During each patient encounter, the EMS professional should always
- make and keep eye contact,
- position themselves a lower level than that of the patient or on the same level,
- always be honest with the patient,
- use language that the patient can easily understand while avoiding medical jargon,
- be aware of their own body language, and
- speak calmly, clearly, slowly and distinctly.
- All patients should be addressed with their proper name, either first or last, depending on the circumstances.
- EMS professionals should be aware of a patient that has difficulty hearing and should speak clearly with their lips visible when encountering this situation.
- EMS should always allow the patient adequate time to answer a question before asking another one and should act and speak in a calm, confident manner.
EXTERNAL FACTORS for effective communication include protecting patient privacy and minimizing interruptions of any kind, especially that of the physical environment.
Lighting, noises and outside interference, distracting equipment, distance, and a difference in height between the EMS professional and the patient are all easily corrected and should be applied effectively.
The physical appearance of the EMS professional is often the first judgment passed by a patient on the provider; every EMS professional should be dressed in a neat and clean uniform and exhibit good personal hygiene.
Finally, during patient interviewing, EMS professionals may take notes to remember pertinent information.
Communication Adjustment Strategies
Communication strategies should be adjusted for
- stage of development,
- patients with special needs (i.e., hearing-impaired patients), and
- differing cultures.
EMS professionals will encounter patients of all ages including pediatric (infants, preschoolers, school-age children, and adolescents), adults, geriatrics, and diverse cultures.
PEDIATRIC: For young children, the parent and caregiver should always be highly involved in the interview process. It is important that the EMS professional use clear explanations and is always honest.
Agitation and anxiety should not be considered dangerous emotions when dealing with the pediatric family population. The family's reaction should be considered normal considering the circumstances. An explanation by a team member of what and how things are being done will be very beneficial to the family to help them understand the processes they are seeing, yet it will not require the crew to have to rush proper treatment.
GERIATRIC: Communication with elderly patients can require that the EMS professional obtain the patient's assisting devices for them, such as glasses, hearing aids, or walkers, due to the potential for a visual deficit, auditory deficit, and the need for assistance during walking.

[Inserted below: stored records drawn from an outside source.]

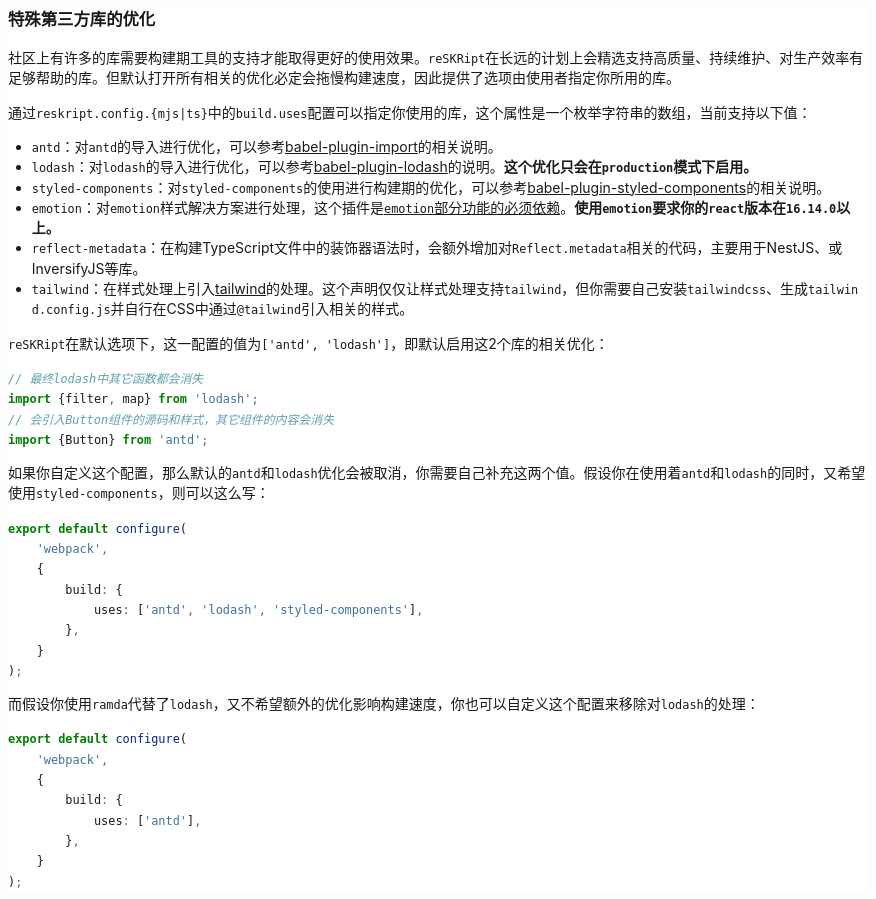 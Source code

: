 ### 特殊第三方库的优化

社区上有许多的库需要构建期工具的支持才能取得更好的使用效果。`reSKRipt`在长远的计划上会精选支持高质量、持续维护、对生产效率有足够帮助的库。但默认打开所有相关的优化必定会拖慢构建速度，因此提供了选项由使用者指定你所用的库。

通过`reskript.config.{mjs|ts}`中的`build.uses`配置可以指定你使用的库，这个属性是一个枚举字符串的数组，当前支持以下值：

- `antd`：对`antd`的导入进行优化，可以参考[babel-plugin-import](https://www.npmjs.com/package/babel-plugin-import)的相关说明。
- `lodash`：对`lodash`的导入进行优化，可以参考[babel-plugin-lodash](https://www.npmjs.com/package/babel-plugin-lodash)的说明。**这个优化只会在`production`模式下启用。**
- `styled-components`：对`styled-components`的使用进行构建期的优化，可以参考[babel-plugin-styled-components](https://www.npmjs.com/package/babel-plugin-styled-components)的相关说明。
- `emotion`：对`emotion`样式解决方案进行处理，这个插件是[`emotion`部分功能的必须依赖](https://emotion.sh/docs/@emotion/babel-plugin#features)。**使用`emotion`要求你的`react`版本在`16.14.0`以上。**
- `reflect-metadata`：在构建TypeScript文件中的装饰器语法时，会额外增加对`Reflect.metadata`相关的代码，主要用于NestJS、或InversifyJS等库。
- `tailwind`：在样式处理上引入[tailwind](https://tailwindcss.com/)的处理。这个声明仅仅让样式处理支持`tailwind`，但你需要自己安装`tailwindcss`、生成`tailwind.config.js`并自行在CSS中通过`@tailwind`引入相关的样式。

`reSKRipt`在默认选项下，这一配置的值为`['antd', 'lodash']`，即默认启用这2个库的相关优化：

```ts
// 最终lodash中其它函数都会消失
import {filter, map} from 'lodash';
// 会引入Button组件的源码和样式，其它组件的内容会消失
import {Button} from 'antd';
```

如果你自定义这个配置，那么默认的`antd`和`lodash`优化会被取消，你需要自己补充这两个值。假设你在使用着`antd`和`lodash`的同时，又希望使用`styled-components`，则可以这么写：

```ts
export default configure(
    'webpack',
    {
        build: {
            uses: ['antd', 'lodash', 'styled-components'],
        },
    }
);
```

而假设你使用`ramda`代替了`lodash`，又不希望额外的优化影响构建速度，你也可以自定义这个配置来移除对`lodash`的处理：

```ts
export default configure(
    'webpack',
    {
        build: {
            uses: ['antd'],
        },
    }
);
```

CULTURAL: Enormous diversity in populations of all cultures requires special communication skills of the EMS professional.
DIVERSITY: a term, once used to describe racial awareness, now refers to differences of any kind:
- sexual preference,
- personal habit, and
- physical ability.
Good healthcare depends on sensitivity toward these differences. Experiences of health and illness vary widely because of different beliefs, behaviors, and past experiences and may conflict with the EMS professional’s learned medical practice.
By revealing an awareness of, and respect for, cultural issues, the EMS professional will convey interest, concern, and respect.
When dealing with patients from different cultures, remember that the individual is the foreground and the culture is the background, different generations and individuals within the same family may have different sets of beliefs, not all people identify with their ethnic background, and all people share common problems or situations.
Respect the integrity of cultural beliefs and realize that while people may not share your explanations of the causes of their ill health, they may accept conventional treatments. The EMS professional does not have to agree with every aspect of another’s culture, nor does the person have to accept everything about the EMS professionals’ culture for effective and culturally sensitive healthcare to occur.
EMS professionals should recognize their own personal cultural assumptions, prejudices, and belief systems and should not let them interfere with patient care.
Regardless of the patient’s cultural background, educational status, occupation, or ability to speak English, most patients will be anxious during an emergency event.
Attempt to communicate in English first to determine whether the patient understands or speaks some English words or phrases. Bystanders, coworkers, or family members may be available to provide assistance.
If the patient does not speak or understand English, EMS professionals should attempt to communicate with signs or gestures. EMS professionals should also notify the receiving hospital as soon as possible to arrange for an interpreter.
If time permits, all assessment procedures should be performed slowly and with the patient’s permission. Be aware that “private space” is culturally defined.
Pointing to the area of the body to be examined before touching the patient is best. Always respect the patient’s need for modesty and privacy at the scene and during transport.